What you have to do:
Your task is to extract every line from the material below exactly.

Data for processing:
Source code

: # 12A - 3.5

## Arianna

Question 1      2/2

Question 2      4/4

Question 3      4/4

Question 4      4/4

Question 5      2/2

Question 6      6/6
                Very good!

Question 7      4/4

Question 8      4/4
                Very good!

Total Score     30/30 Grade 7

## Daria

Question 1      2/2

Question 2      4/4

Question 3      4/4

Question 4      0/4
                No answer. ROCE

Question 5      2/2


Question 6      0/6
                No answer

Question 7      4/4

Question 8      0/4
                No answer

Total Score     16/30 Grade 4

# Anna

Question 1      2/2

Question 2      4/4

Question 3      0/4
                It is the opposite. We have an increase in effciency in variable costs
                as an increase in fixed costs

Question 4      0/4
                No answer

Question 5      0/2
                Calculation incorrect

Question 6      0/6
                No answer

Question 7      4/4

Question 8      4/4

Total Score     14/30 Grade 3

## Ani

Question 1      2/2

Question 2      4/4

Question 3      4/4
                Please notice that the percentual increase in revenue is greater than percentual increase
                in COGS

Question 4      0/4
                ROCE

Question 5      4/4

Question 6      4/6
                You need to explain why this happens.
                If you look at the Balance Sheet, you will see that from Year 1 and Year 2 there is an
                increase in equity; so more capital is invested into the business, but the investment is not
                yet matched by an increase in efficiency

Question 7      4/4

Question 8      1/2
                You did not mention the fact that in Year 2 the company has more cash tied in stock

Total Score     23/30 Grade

Exercise solution:
Source code

: # 12A - 3.5

## Arianna

Question 1      2/2

Question 2      4/4

Question 3      4/4

Question 4      4/4

Question 5      2/2

Question 6      6/6
                Very good!

Question 7      4/4

Question 8      4/4
                Very good!

Total Score     30/30 Grade 7

## Daria

Question 1      2/2

Question 2      4/4

Question 3      4/4

Question 4      0/4
                No answer. ROCE

Question 5      2/2


Question 6      0/6
                No answer

Question 7      4/4

Question 8      0/4
                No answer

Total Score     16/30 Grade 4

# Anna

Question 1      2/2

Question 2      4/4

Question 3      0/4
                It is the opposite. We have an increase in effciency in variable costs
                as an increase in fixed costs

Question 4      0/4
                No answer

Question 5      0/2
                Calculation incorrect

Question 6      0/6
                No answer

Question 7      4/4

Question 8      4/4

Total Score     14/30 Grade 3

## Ani

Question 1      2/2

Question 2      4/4

Question 3      4/4
                Please notice that the percentual increase in revenue is greater than percentual increase
                in COGS

Question 4      0/4
                ROCE

Question 5      4/4

Question 6      4/6
                You need to explain why this happens.
                If you look at the Balance Sheet, you will see that from Year 1 and Year 2 there is an
                increase in equity; so more capital is invested into the business, but the investment is not
                yet matched by an increase in efficiency

Question 7      4/4

Question 8      1/2
                You did not mention the fact that in Year 2 the company has more cash tied in stock

Total Score     23/30 Grade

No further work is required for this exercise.